Cleverly Devised Myths

Cleverly Devised MythsEdelweiss isn’t an Austrian folk song. Take a few moments to register the shock of that revelation. When asked, locals in the village of Millstat, close to Salzburg, Austria, had never heard this folk song about the mountain flower, edelweiss, except as piped in via American film, The Sound of Music (1965), with their addition of an appropriate eyeroll. 

When Ronald Reagan quoted the movie’s lyrics back to Austrian President, Rudolf Kirchschlaeger, at a State Dinner speech (March 1, 1984), the Austrian press excoriated the song as “kitsch” and “sticky-sweet,” a sell-out by Austrian leaders for cooperating with ignorance. “If the world doesn't want to take us any other way, we just have to sell ourselves under a thick layer of icing” (Ruth Gruber, “Austrians Rankled at Reagan,” March 2, 1984, UPI).

Edelweiss, edelweiss / Every morning you greet me

Small and white, clean and bright / You look happy to meet me

Blossom of snow, may you bloom and grow / Bloom and grow forever

Edelweiss, edelweiss / Bless my homeland forever

The film took liberties with the story, but the Trapp family exists, as does the Austrian state flower, edelweiss. Rodgers and Hammerstein commissioned the song, which was skillfully written by Bill Lee and Charmaine Carr, for their Broadway show (1959) and its film release.

“It is a love song,” said Baron Georg von Trapp of Edelweiss in the film (played by Christopher Plummer, though the singing was dubbed over with the voice of composer Bill Lee). Its lyrics were doubly meaningful, presenting a subtle protest. He sang of his homeland, like a mountain flower which had been mercilessly plucked by the Nazis, while pretending to be happy about it. Austria, however, will bloom again. The film was adapted from the memoirs of Maria von Trapp, The Story of the Trapp Family Singers (1949). In life, the von Trapp family emigrated from Austria to America, settling in Stowe, Vermont.

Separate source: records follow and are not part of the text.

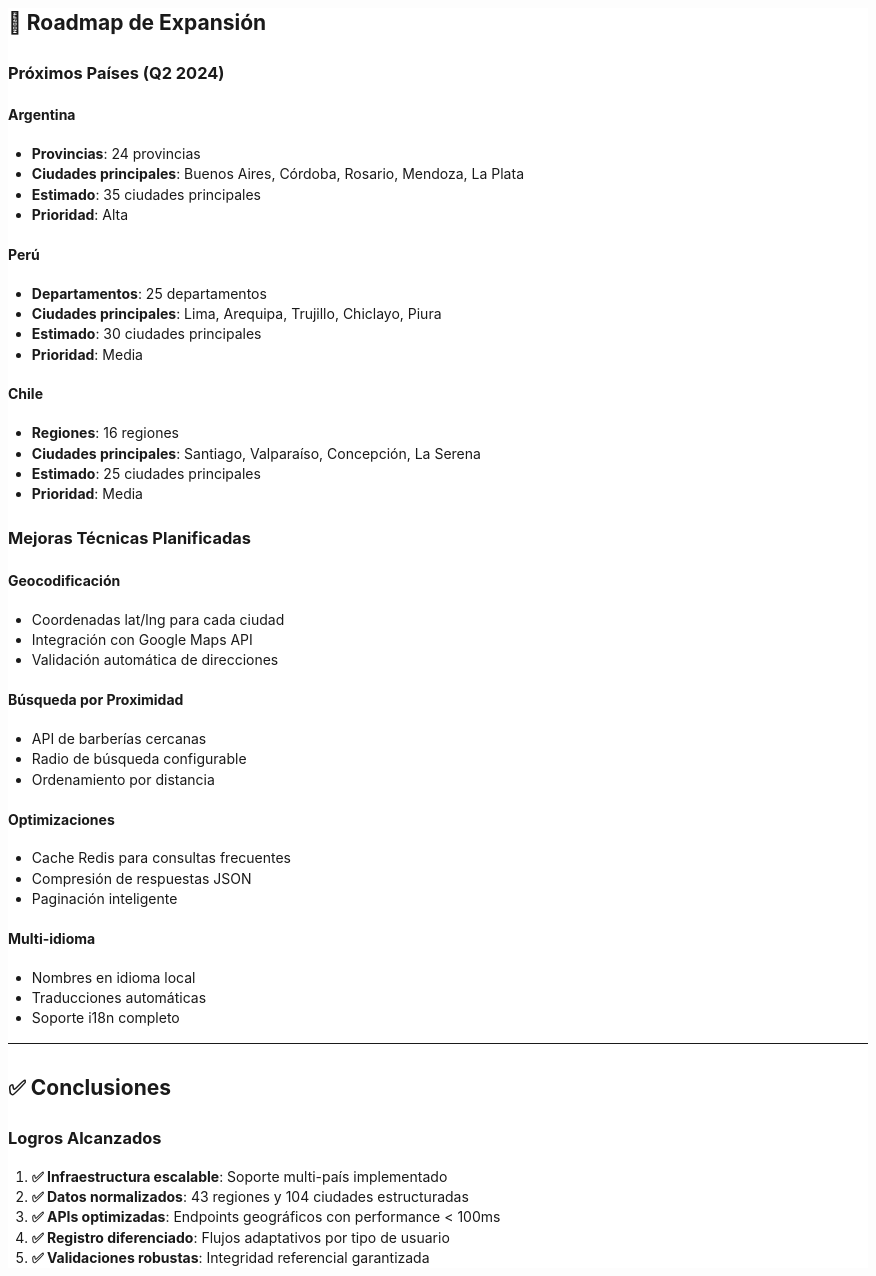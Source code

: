 
## 🔄 **Roadmap de Expansión**

### Próximos Países (Q2 2024)

#### **Argentina**
- **Provincias**: 24 provincias
- **Ciudades principales**: Buenos Aires, Córdoba, Rosario, Mendoza, La Plata
- **Estimado**: 35 ciudades principales
- **Prioridad**: Alta

#### **Perú**  
- **Departamentos**: 25 departamentos
- **Ciudades principales**: Lima, Arequipa, Trujillo, Chiclayo, Piura
- **Estimado**: 30 ciudades principales
- **Prioridad**: Media

#### **Chile**
- **Regiones**: 16 regiones
- **Ciudades principales**: Santiago, Valparaíso, Concepción, La Serena
- **Estimado**: 25 ciudades principales
- **Prioridad**: Media

### Mejoras Técnicas Planificadas

#### **Geocodificación**
- Coordenadas lat/lng para cada ciudad
- Integración con Google Maps API
- Validación automática de direcciones

#### **Búsqueda por Proximidad**
- API de barberías cercanas
- Radio de búsqueda configurable
- Ordenamiento por distancia

#### **Optimizaciones**
- Cache Redis para consultas frecuentes
- Compresión de respuestas JSON
- Paginación inteligente

#### **Multi-idioma**
- Nombres en idioma local
- Traducciones automáticas
- Soporte i18n completo

---

## ✅ **Conclusiones**

### Logros Alcanzados
1. **✅ Infraestructura escalable**: Soporte multi-país implementado
2. **✅ Datos normalizados**: 43 regiones y 104 ciudades estructuradas
3. **✅ APIs optimizadas**: Endpoints geográficos con performance < 100ms
4. **✅ Registro diferenciado**: Flujos adaptativos por tipo de usuario
5. **✅ Validaciones robustas**: Integridad referencial garantizada
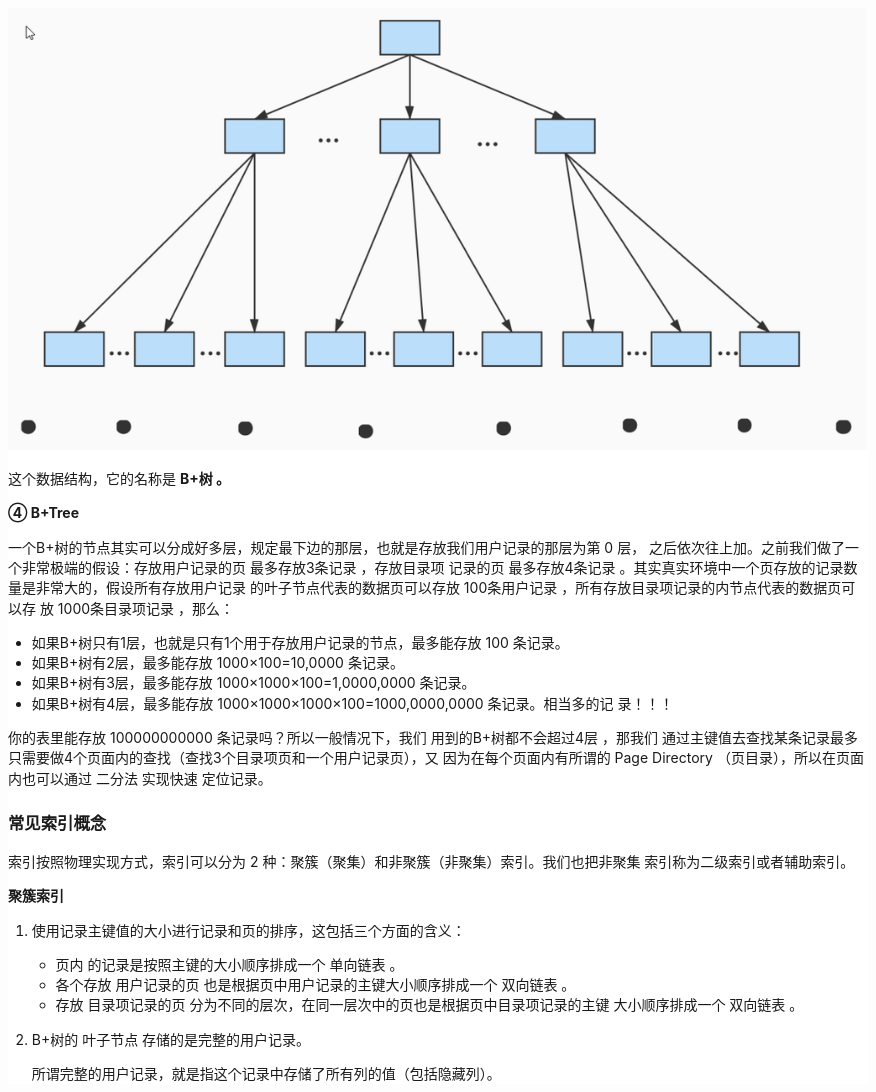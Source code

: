 ![image-20220425151353127](index.assets/image-20220425151353127.png)

这个数据结构，它的名称是 **B+树 。**

**④ B+Tree**

 一个B+树的节点其实可以分成好多层，规定最下边的那层，也就是存放我们用户记录的那层为第 0 层， 之后依次往上加。之前我们做了一个非常极端的假设：存放用户记录的页 最多存放3条记录 ，存放目录项 记录的页 最多存放4条记录 。其实真实环境中一个页存放的记录数量是非常大的，假设所有存放用户记录 的叶子节点代表的数据页可以存放 100条用户记录 ，所有存放目录项记录的内节点代表的数据页可以存 放 1000条目录项记录 ，那么：

* 如果B+树只有1层，也就是只有1个用于存放用户记录的节点，最多能存放 100 条记录。 
* 如果B+树有2层，最多能存放 1000×100=10,0000 条记录。 
* 如果B+树有3层，最多能存放 1000×1000×100=1,0000,0000 条记录。 
* 如果B+树有4层，最多能存放 1000×1000×1000×100=1000,0000,0000 条记录。相当多的记 录！！！

你的表里能存放 100000000000 条记录吗？所以一般情况下，我们 用到的B+树都不会超过4层 ，那我们 通过主键值去查找某条记录最多只需要做4个页面内的查找（查找3个目录项页和一个用户记录页），又 因为在每个页面内有所谓的 Page Directory （页目录），所以在页面内也可以通过 二分法 实现快速 定位记录。

### 常见索引概念

索引按照物理实现方式，索引可以分为 2 种：聚簇（聚集）和非聚簇（非聚集）索引。我们也把非聚集 索引称为二级索引或者辅助索引。

**聚簇索引**

1. 使用记录主键值的大小进行记录和页的排序，这包括三个方面的含义：

   *  页内 的记录是按照主键的大小顺序排成一个 单向链表 。
   *  各个存放 用户记录的页 也是根据页中用户记录的主键大小顺序排成一个 双向链表 。 
   *  存放 目录项记录的页 分为不同的层次，在同一层次中的页也是根据页中目录项记录的主键 大小顺序排成一个 双向链表 。

2. B+树的 叶子节点 存储的是完整的用户记录。

   所谓完整的用户记录，就是指这个记录中存储了所有列的值（包括隐藏列）。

Now, take a few moments to prepare for the shock of this next revelation. The gospel of Jesus Christ isn’t like Edelweiss. Skillful artisans in the school of the apostles did not apply a backstory to make their narrative believable, even beautiful. Edelweiss, the fake folk song, might have sounded believable about Austria to Hollywood, but the Austrians knew better. The perennial accusation against the church is that the disciples fabricated a backstory to make their narrative believable, even beautiful. Critics might allow for the Jesus character but not the biblical Christ. However, the death and resurrection of Christ truly is a love song for the church. Its composer is God. It might sound kitsch and sticky-sweet to natural ears, but whoever has ears of faith knows better. “For we did not follow cleverly devised myths when we made known to you the power and coming of our Lord Jesus Christ, but we were eyewitnesses of his majesty” (2 Pet. 1:16). 

Wednesday, February 5, 2025

Make Me to Know Your Ways

Make Me to Know Your Ways. Starting in 1950, Jack Grout became “the first and only” golf teacher to legendary PGA, Hall of Fame, golfer Jack Nicklaus (Jack Nicklaus, The Greatest Game of All, [1969], 60). Already an excellent golfer at 10 years old in 1950 and throughout his amateur (1959-1961) and professional (1962-1986) careers, Nicklaus at the beginning of each golf season would nevertheless return to Grout and say, “Teach me to golf.” From scratch, as if unfamiliar, Grout would mentor and modify Nicklaus in the fundamentals of golf (Jack Nicklaus, My Story [2003]). It is easy to detect Grout’s coaching in Nicklaus’ explanation of his approach to the sport: “Focus on remedies, not faults” (Ken Bowden, Jack Nicklaus, [1990], 31). “[Grout] knew the golf swing probably as well as any instructor ever has … He wanted you not only to be skilled technically, but also to be so confident of your skills that you could identify and fix your own swing flaws even in the heat of battle, even without him there by your side. In other words, Jack Grout worked to be dispensable. He wanted his students to be able to function at the highest level without him” (Dick Grout, Jack Grout, A Legacy in Golf [2012].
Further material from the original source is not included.